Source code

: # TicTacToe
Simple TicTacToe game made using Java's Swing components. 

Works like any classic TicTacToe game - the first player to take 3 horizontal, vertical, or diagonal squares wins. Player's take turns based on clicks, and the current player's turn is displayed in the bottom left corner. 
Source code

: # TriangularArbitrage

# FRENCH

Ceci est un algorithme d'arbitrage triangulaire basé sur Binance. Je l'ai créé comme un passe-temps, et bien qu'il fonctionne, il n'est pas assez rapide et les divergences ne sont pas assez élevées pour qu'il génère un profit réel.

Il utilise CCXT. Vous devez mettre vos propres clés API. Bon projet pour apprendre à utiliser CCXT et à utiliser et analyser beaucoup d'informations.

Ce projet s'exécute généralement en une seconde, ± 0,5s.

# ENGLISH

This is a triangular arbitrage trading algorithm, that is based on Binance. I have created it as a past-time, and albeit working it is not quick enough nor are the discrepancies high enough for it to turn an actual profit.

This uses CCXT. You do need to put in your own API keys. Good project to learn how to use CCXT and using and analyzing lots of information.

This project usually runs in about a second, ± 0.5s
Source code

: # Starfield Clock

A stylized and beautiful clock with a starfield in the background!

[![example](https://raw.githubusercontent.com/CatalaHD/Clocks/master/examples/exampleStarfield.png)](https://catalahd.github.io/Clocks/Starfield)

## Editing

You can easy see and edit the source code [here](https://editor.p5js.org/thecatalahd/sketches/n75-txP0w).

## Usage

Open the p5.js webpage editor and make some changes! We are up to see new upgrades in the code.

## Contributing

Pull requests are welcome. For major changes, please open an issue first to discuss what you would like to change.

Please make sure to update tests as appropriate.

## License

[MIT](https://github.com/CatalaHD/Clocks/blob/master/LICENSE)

··········

[WORK INSTRUCTION]
Copy out the whole listing, word for word.

[ANSWER TO THE PROBLEM]
Source code

: # TicTacToe
Simple TicTacToe game made using Java's Swing components. 

Works like any classic TicTacToe game - the first player to take 3 horizontal, vertical, or diagonal squares wins. Player's take turns based on clicks, and the current player's turn is displayed in the bottom left corner. 
Source code

: # TriangularArbitrage

# FRENCH

Ceci est un algorithme d'arbitrage triangulaire basé sur Binance. Je l'ai créé comme un passe-temps, et bien qu'il fonctionne, il n'est pas assez rapide et les divergences ne sont pas assez élevées pour qu'il génère un profit réel.

Il utilise CCXT. Vous devez mettre vos propres clés API. Bon projet pour apprendre à utiliser CCXT et à utiliser et analyser beaucoup d'informations.

Ce projet s'exécute généralement en une seconde, ± 0,5s.

# ENGLISH

This is a triangular arbitrage trading algorithm, that is based on Binance. I have created it as a past-time, and albeit working it is not quick enough nor are the discrepancies high enough for it to turn an actual profit.

This uses CCXT. You do need to put in your own API keys. Good project to learn how to use CCXT and using and analyzing lots of information.

This project usually runs in about a second, ± 0.5s
Source code

: # Starfield Clock

A stylized and beautiful clock with a starfield in the background!

[![example](https://raw.githubusercontent.com/CatalaHD/Clocks/master/examples/exampleStarfield.png)](https://catalahd.github.io/Clocks/Starfield)

## Editing

You can easy see and edit the source code [here](https://editor.p5js.org/thecatalahd/sketches/n75-txP0w).

## Usage

Open the p5.js webpage editor and make some changes! We are up to see new upgrades in the code.

## Contributing

Pull requests are welcome. For major changes, please open an issue first to discuss what you would like to change.

Please make sure to update tests as appropriate.

## License

[MIT](https://github.com/CatalaHD/Clocks/blob/master/LICENSE)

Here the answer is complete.